Resistance to allowing asylees easy access to work has historical roots, says McNeil. A jump in asylum claims in the late 1990s and early 2000s prompted concern that people were claiming asylum primarily to access the U.K. labor market.

But Sohege, a specialist in international refugee law, says that the current policies are more a “political choice” than grounded in reality: “Neither party wants to be seen as being too lax on immigration,” he says. 

He adds that the anti-immigration rhetoric used during Brexit fuelled hardline members of Parliament to push tougher policies — even though attitudes toward immigration have been softening in recent years. A December 2022 poll found that immigration and asylum was a top issue for a third of all Britons, but the proportion who thought the number of people coming to the U.K. is too high fell by 13 points since 2016. 

Employers are desperate to fill the jobs that are up for grabs — and they’re willing to hire asylum seekers. In a January poll commissioned by the International Rescue Committee, 68% of business decision makers in the U.K. said they favor allowing asylum seekers to work after they have waited six months for their asylum claims to be processed, while 64% believed doing so would have a positive impact on the British economy as a whole.  

Though the U.K. government is trying to solve its labor crisis by enticing those who already have the right to work back into the workforce, changing policy to allow asylum seekers to work sooner remains a strenuous political task. 

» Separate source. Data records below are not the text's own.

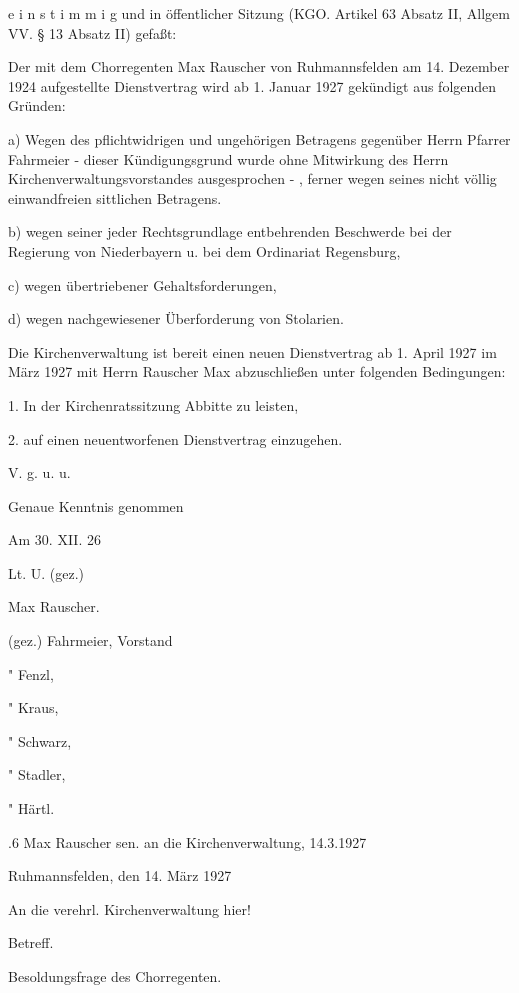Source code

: \documentclass{book}
\begin{document}
e i n s t i m m i g und in öffentlicher Sitzung (KGO. Artikel 63 Absatz II,
Allgem VV. § 13 Absatz II) gefaßt:



Der mit dem Chorregenten Max Rauscher von Ruhmannsfelden am 14. Dezember 1924
aufgestellte Dienstvertrag wird ab 1. Januar 1927 gekündigt aus folgenden
Gründen:

a) Wegen des pflichtwidrigen und ungehörigen Betragens gegenüber Herrn Pfarrer
Fahrmeier - dieser  Kündigungsgrund wurde ohne Mitwirkung des Herrn
Kirchenverwaltungsvorstandes ausgesprochen - , ferner wegen seines nicht völlig
einwandfreien sittlichen Betragens.

b) wegen seiner jeder Rechtsgrundlage entbehrenden Beschwerde bei der Regierung
von Niederbayern u. bei dem Ordinariat Regensburg,

c) wegen übertriebener Gehaltsforderungen,

d) wegen nachgewiesener Überforderung von Stolarien.

Die Kirchenverwaltung ist bereit einen neuen Dienstvertrag ab 1. April 1927 im
März 1927 mit Herrn Rauscher Max abzuschließen unter folgenden Bedingungen:

1. In der Kirchenratssitzung Abbitte zu leisten,

2. auf einen neuentworfenen Dienstvertrag einzugehen.

V. g. u. u.



Genaue Kenntnis genommen

Am 30. XII. 26

Lt. U. (gez.)

Max Rauscher.



(gez.) Fahrmeier, Vorstand

   "     Fenzl,

   "     Kraus,

   "     Schwarz,

   "     Stadler,

   "     Härtl.

.6 Max Rauscher sen. an die Kirchenverwaltung, 14.3.1927

Ruhmannsfelden, den 14. März 1927



An die verehrl. Kirchenverwaltung hier!



Betreff.

Besoldungsfrage des Chorregenten.
\end{document}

“Giving [asylum seekers] the right to work might appear to some people on the right of the political spectrum that you’re being weak on immigration and letting people settle in the U.K.,” says Dykes. 

To change policy requires changing public opinion around immigration and asylum, adds Sohege.  

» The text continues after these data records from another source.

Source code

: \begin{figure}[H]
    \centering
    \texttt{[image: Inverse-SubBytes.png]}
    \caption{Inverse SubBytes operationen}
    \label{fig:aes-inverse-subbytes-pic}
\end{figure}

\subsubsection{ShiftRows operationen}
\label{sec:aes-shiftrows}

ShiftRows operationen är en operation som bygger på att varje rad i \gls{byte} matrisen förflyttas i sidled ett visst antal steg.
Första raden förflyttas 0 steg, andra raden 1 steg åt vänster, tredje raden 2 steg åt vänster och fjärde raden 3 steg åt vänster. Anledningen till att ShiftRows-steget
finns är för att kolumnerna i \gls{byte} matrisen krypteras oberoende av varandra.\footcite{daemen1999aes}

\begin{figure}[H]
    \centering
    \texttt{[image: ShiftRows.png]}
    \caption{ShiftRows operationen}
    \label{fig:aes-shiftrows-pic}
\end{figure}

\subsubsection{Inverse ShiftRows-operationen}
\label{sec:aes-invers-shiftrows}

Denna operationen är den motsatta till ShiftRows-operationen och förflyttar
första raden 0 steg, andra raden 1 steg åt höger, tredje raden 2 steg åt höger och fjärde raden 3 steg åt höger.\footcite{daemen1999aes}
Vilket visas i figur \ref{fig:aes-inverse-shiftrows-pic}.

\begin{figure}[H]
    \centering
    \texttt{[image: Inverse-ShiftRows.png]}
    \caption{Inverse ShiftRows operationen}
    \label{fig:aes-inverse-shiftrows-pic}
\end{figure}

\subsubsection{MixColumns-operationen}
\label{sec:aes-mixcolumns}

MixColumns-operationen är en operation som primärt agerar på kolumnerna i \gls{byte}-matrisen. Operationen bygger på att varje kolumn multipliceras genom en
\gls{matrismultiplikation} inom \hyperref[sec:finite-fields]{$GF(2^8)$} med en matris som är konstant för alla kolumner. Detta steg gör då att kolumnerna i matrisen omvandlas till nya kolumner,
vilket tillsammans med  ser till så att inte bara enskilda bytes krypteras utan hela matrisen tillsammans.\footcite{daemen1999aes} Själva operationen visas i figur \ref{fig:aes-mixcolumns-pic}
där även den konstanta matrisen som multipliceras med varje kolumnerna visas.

But the benefits of doing so are clear, McNeil says: “People who come into [the U.K.] at a working age and then work are extremely beneficial — they pay taxes.”

Dabool, who escaped the grip of ISIS, wants to be part of the solution. 

“This is the first time in my life I have stayed at home without work,” he says. “All my life I was working.”

Shumaila Iftikhar is a deputy editor at Analyst News. Cemal Inam is a staff writer at Analyst News.